What I’d love to see in graduate education is a lot more funding for graduate students so they don’t have to have full-time jobs while they’re going to school. I’d also like to see universities in general pursue more equitable salaries, more support for tenure lines; things that make the university stronger or makes the graduate experience more enriching, more durable, more equitable.

I’m very concerned with institutional health. I’d like to see institutions look to that rather than a market model that says, “The less expensive degree is the one that will serve us best.”

I just don’t think that’s true.

3. How will emerging models such as competency-based education impact graduate education?

I don’t think that the format of the technology itself is problematic and I’d be cautious about comparing them to so-called ‘traditional learning.’ Traditional learning is many things and I’m not sure we want to see an online experience as devoid of those critical, interactive sorts of experiences for students. What can happen when a new programming idea proceeds from the notion of saving [a] school money is that the ratio changes. There are fewer faculty providing those students [with] learning hours; students are able to get through with fewer hours in seats. Those kinds of changes which are coming to undergrads will also shift graduate education, and I worry about that.

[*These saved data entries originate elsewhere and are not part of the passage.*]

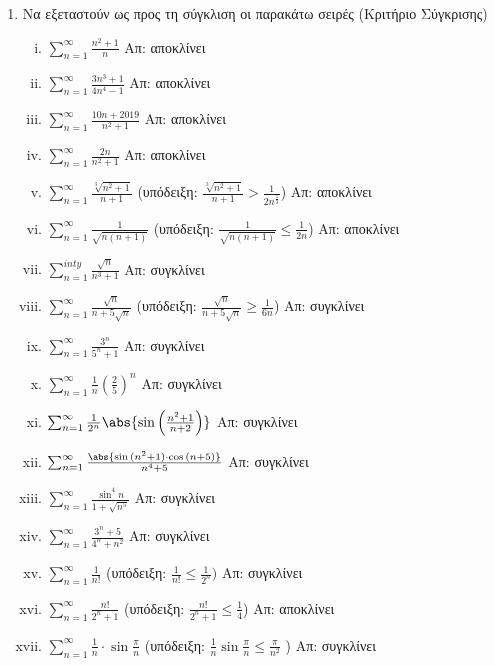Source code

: \begin{enumerate}
    \item Να εξεταστούν ως προς τη σύγκλιση οι παρακάτω σειρές (Κριτήριο Σύγκρισης)
        \begin{enumerate}[i)]
            \item $ \sum_{n=1}^{\infty} \frac{n^{2}+1}{n} $ \hfill Απ: αποκλίνει 
            \item $ \sum_{n=1}^{\infty} \frac{3n^{3}+1}{4n^{4}-1} $ \hfill Απ: 
                αποκλίνει
            \item $ \sum_{n=1}^{\infty} \frac{10n+2019}{n^{2}+1} $ 
                \hfill Απ: αποκλίνει
            \item $ \sum_{n=1}^{\infty} \frac{2n}{n^{2}+1} $ \hfill Απ: αποκλίνει 
            \item $ \sum_{n=1}^{\infty} \frac{\sqrt[3]{n^{2}+1}}{n+1} $ 
                \qquad (υπόδειξη: $ \frac{\sqrt[3]{n^{2}+1}}{n+1} > 
                \frac{1}{2n^{\frac{1}{3} }} $) \hfill Απ: αποκλίνει 
            \item $ \sum_{n=1}^{\infty} \frac{1}{\sqrt{n(n+1)}} $ \qquad 
                (υπόδειξη: $ \frac{1}{\sqrt{n(n+1)}} \leq \frac{1}{2n}  $) 
                \hfill Απ: αποκλίνει 
            \item $ \sum_{n=1}^{inty} \frac{\sqrt{n}}{n^{3}+1} $ \hfill Απ: συγκλίνει 
            \item $ \sum_{n=1}^{\infty} \frac{\sqrt{n}}{n+5 \sqrt{n}} $ \qquad 
                (υπόδειξη: $ \frac{\sqrt{n}}{n+5 \sqrt{n}} \geq   
                \frac{1}{6n} $) \hfill Απ: συγκλίνει 
            \item $ \sum_{n=1}^{\infty} \frac{3^{n}}{5^{n}+1} $ \hfill Απ: συγκλίνει 
            \item $ \sum_{n=1}^{\infty} \frac{1}{n} \left(\frac{2}{5} \right)^{n} $ 
                \hfill Απ: συγκλίνει
            \item $ \sum_{n=1}^{\infty} \frac{1}{2^{n}} 
                \abs{\sin{\left(\frac{n^{2}+1}{n+2}\right)}} $ \hfill Απ: συγκλίνει 
            \item $ \sum_{n=1}^{\infty} \frac{\abs{\sin{(n^{2}+1)} \cdot 
                \cos{(n+5)}}}{n^{4}+5} $ \hfill Απ: συγκλίνει 
            \item $ \sum_{n=1}^{\infty} \frac{\sin^{4}n}{1+ \sqrt{n^{5}}} $
                \hfill Απ: συγκλίνει 
            \item $ \sum_{n=1}^{\infty} \frac{3^{n}+5}{4^{n}+n^{2}} $ \hfill Απ: 
                συγκλίνει
            \item $ \sum_{n=1}^{\infty} \frac{1}{n!} $ \qquad (υπόδειξη: 
                $ \frac{1}{n!} \leq \frac{1}{2^{n}}) $ \hfill Απ: συγκλίνει 
            \item $ \sum_{n=1}^{\infty} \frac{n!}{2^{n}+1} $ \qquad (υπόδειξη: 
                $ \frac{n!}{2^{n}+1} \leq \frac{1}{4} $) \hfill Απ: αποκλίνει 
            \item $ \sum_{n=1}^{\infty} \frac{1}{n} \cdot \sin{\frac{\pi}{n}} $ 
                \qquad (υπόδειξη: $ \frac{1}{n} \sin{\frac{\pi}{n}} \leq 
                \frac{\pi}{n^{2}} $ ) \hfill Απ: συγκλίνει 
        \end{enumerate}


\end{enumerate}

The graduate experience is a lot like undergraduate; it needs to have a lot of open-ended experiences, a lot of uncertain moments where you don’t know if there is an answer to your question, where you don’t know if there is going to be an identifiable outcome to your research or to your thinking. That openness, that uncertainty, is pretty much antithetical to the ideas of efficient online or competency-based learning that we’re seeing now.

Let me be clear: I don’t think those technologies are inherently disadvantageous toward learning. I just think that when they proceed from the notion of minimizing cost, then what you see are experiences geared toward outcomes, toward metrics of competency that are really not in line, even, with technical education. That’s just not how creativity happens. That’s not how energy pervades a classroom either.

4. Is there anything you’d like to add about innovation in the graduate education space — where we’ve gone so far and how you’d like to see the future evolve in terms of these changes to graduate education?

I’m a historian of education; I’m not a policy person. I do want to push us to look deeper and wider than we generally look at higher education when we look at competency-based techniques or we look online or at MOOCs [Massive Open Online Courses] or other kinds of innovation.

We really need to imagine a world where universities see their role not as providing a wide product line, not as spinning into market conditions, but as really producing the great thinkers we’ve always generated in this country. Part of that demands really systemic reforms. If we’re talking about competency-based education as the answer and we’re not also looking at congressional appropriations for higher ed, we’re not looking at Pell grants, we’re not looking at wages for faculty and staff of the universities, then we’re not being very honest. These are very politicized choices and we can argue about them, but we need to own the politics, not pretend this is a technological fix for an extremely complex societal problem.

This interview has been edited for length.